### Supplied records

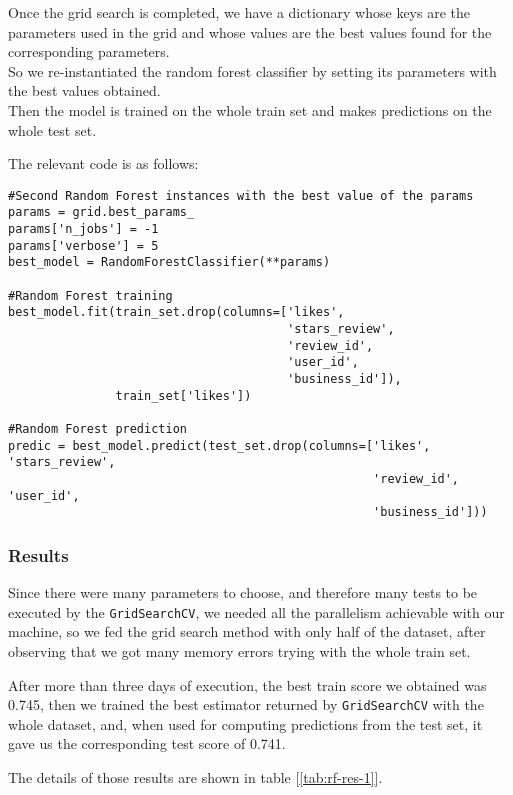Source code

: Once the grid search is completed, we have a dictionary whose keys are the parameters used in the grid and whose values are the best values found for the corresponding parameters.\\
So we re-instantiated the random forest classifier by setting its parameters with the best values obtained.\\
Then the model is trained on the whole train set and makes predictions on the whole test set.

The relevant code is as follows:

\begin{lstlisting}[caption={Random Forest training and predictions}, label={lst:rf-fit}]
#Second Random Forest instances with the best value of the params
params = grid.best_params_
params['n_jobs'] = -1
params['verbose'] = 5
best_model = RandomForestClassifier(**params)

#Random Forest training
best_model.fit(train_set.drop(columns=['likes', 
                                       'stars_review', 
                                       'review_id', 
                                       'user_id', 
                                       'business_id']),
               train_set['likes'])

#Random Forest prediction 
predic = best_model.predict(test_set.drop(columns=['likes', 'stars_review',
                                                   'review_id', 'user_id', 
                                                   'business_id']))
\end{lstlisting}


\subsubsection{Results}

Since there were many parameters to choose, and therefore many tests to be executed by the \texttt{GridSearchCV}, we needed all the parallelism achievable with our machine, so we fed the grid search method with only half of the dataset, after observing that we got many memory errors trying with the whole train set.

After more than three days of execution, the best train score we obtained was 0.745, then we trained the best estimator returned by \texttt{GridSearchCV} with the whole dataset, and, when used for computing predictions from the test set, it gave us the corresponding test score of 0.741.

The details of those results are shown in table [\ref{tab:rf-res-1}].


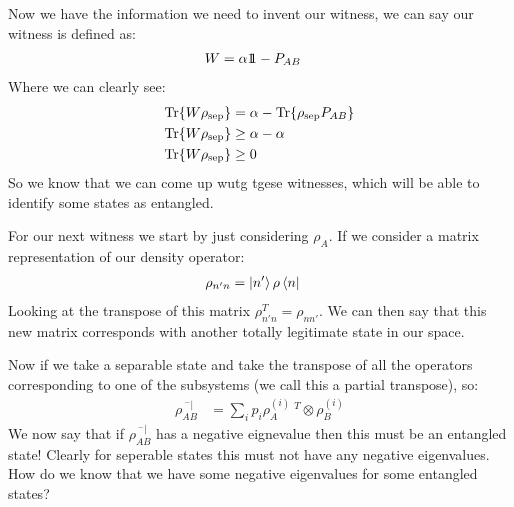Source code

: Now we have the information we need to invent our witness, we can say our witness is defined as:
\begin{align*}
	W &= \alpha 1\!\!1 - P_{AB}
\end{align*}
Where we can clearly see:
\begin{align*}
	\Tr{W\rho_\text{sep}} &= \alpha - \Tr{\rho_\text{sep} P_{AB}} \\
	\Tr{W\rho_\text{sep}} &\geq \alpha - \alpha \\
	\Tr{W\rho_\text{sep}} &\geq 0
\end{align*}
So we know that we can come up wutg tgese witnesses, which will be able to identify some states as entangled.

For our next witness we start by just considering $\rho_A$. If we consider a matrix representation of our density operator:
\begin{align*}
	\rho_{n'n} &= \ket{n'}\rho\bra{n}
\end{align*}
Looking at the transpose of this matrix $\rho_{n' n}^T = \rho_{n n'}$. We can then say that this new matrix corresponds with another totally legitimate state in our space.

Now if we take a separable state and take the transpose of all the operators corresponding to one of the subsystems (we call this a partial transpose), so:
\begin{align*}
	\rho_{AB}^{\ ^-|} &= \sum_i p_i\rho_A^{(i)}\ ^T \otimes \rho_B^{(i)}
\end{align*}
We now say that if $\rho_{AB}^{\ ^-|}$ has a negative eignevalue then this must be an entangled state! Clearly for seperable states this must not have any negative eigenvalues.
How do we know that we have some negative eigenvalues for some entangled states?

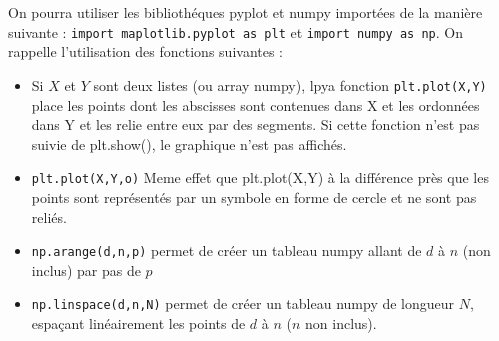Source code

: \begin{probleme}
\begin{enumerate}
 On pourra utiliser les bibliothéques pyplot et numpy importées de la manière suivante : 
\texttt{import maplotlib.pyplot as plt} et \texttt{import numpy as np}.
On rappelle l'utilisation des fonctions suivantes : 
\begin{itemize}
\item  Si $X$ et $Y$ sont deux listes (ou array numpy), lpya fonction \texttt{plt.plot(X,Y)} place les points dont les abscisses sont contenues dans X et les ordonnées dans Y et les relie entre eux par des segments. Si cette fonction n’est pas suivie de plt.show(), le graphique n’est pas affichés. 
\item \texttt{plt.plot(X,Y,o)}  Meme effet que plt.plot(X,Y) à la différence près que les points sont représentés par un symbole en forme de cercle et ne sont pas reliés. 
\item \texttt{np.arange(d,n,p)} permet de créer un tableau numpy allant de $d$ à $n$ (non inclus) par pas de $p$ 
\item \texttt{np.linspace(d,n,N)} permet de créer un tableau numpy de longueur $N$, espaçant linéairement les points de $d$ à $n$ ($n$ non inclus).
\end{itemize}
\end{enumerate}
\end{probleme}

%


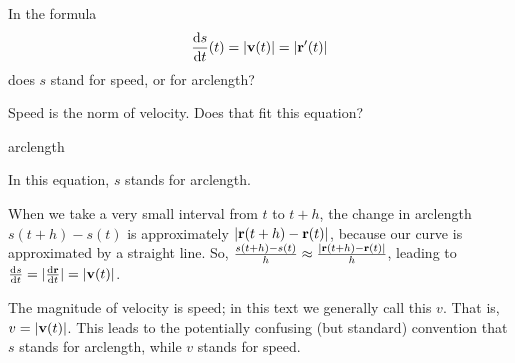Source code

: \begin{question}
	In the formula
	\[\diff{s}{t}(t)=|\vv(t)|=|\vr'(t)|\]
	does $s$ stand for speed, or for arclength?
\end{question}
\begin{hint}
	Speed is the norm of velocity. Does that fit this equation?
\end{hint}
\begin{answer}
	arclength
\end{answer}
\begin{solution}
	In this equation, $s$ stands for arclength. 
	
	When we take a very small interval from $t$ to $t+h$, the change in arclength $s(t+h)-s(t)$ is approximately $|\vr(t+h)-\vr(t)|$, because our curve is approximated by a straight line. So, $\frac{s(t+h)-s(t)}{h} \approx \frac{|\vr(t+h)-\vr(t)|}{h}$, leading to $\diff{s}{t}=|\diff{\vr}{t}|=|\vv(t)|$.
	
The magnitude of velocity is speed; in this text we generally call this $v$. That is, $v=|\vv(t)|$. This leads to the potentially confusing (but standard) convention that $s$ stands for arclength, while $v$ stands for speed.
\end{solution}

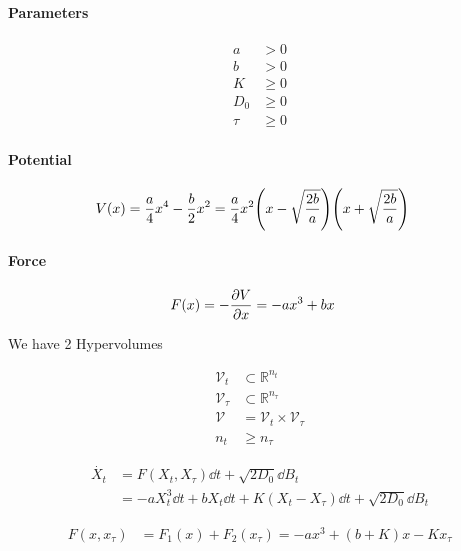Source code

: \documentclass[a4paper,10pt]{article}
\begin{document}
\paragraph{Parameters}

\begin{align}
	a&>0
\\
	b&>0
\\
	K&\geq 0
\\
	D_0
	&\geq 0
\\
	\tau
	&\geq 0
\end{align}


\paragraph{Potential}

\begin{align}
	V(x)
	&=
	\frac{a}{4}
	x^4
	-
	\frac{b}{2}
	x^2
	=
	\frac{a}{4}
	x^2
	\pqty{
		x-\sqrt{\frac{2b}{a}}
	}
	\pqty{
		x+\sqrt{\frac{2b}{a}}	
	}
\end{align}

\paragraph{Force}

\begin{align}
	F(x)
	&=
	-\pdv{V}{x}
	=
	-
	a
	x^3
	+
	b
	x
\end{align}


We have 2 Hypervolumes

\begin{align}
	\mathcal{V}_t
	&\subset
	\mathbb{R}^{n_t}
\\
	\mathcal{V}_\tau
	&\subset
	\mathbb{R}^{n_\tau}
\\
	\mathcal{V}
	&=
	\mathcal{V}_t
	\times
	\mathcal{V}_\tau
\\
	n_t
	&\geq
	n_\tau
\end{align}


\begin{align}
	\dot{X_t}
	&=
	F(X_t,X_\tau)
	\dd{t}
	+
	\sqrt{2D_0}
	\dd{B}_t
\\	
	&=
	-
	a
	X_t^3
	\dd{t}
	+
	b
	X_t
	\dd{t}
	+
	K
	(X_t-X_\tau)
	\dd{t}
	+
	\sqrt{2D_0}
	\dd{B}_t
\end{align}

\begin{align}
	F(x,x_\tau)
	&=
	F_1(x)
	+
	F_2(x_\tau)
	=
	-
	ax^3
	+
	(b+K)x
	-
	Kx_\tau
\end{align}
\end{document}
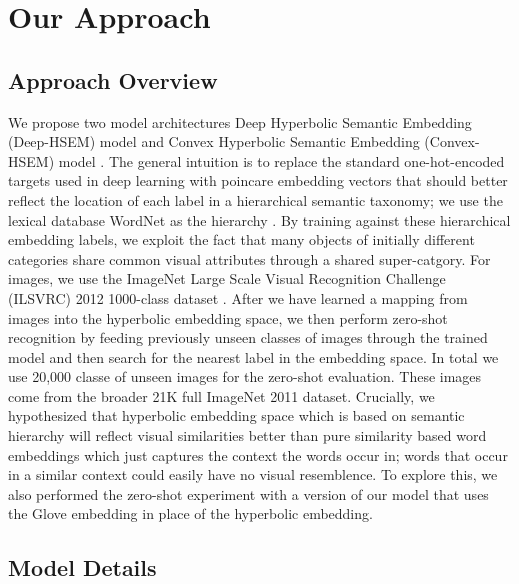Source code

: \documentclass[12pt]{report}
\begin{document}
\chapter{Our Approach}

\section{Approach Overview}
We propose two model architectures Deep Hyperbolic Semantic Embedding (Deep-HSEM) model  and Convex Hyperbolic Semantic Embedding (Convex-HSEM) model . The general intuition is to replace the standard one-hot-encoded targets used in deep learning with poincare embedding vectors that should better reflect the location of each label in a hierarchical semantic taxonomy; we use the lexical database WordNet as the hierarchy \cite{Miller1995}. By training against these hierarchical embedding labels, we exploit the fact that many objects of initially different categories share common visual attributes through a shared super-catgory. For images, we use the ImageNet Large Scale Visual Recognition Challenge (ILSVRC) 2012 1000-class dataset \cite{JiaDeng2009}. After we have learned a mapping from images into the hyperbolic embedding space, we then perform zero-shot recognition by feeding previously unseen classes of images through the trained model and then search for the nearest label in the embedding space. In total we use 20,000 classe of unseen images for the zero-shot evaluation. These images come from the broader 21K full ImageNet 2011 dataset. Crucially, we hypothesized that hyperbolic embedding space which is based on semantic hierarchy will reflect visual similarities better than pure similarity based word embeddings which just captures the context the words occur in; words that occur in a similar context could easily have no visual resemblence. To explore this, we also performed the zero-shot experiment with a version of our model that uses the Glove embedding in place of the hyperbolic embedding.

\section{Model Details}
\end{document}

######

Work order:
From the entries, copy out each line containing the word "frac".

Solution to this task:
	When we take a very small interval from $t$ to $t+h$, the change in arclength $s(t+h)-s(t)$ is approximately $|\vr(t+h)-\vr(t)|$, because our curve is approximated by a straight line. So, $\frac{s(t+h)-s(t)}{h} \approx \frac{|\vr(t+h)-\vr(t)|}{h}$, leading to $\diff{s}{t}=|\diff{\vr}{t}|=|\vv(t)|$.
	\frac{a}{4}
	\frac{b}{2}
	\frac{a}{4}
		x-\sqrt{\frac{2b}{a}}
		x+\sqrt{\frac{2b}{a}}	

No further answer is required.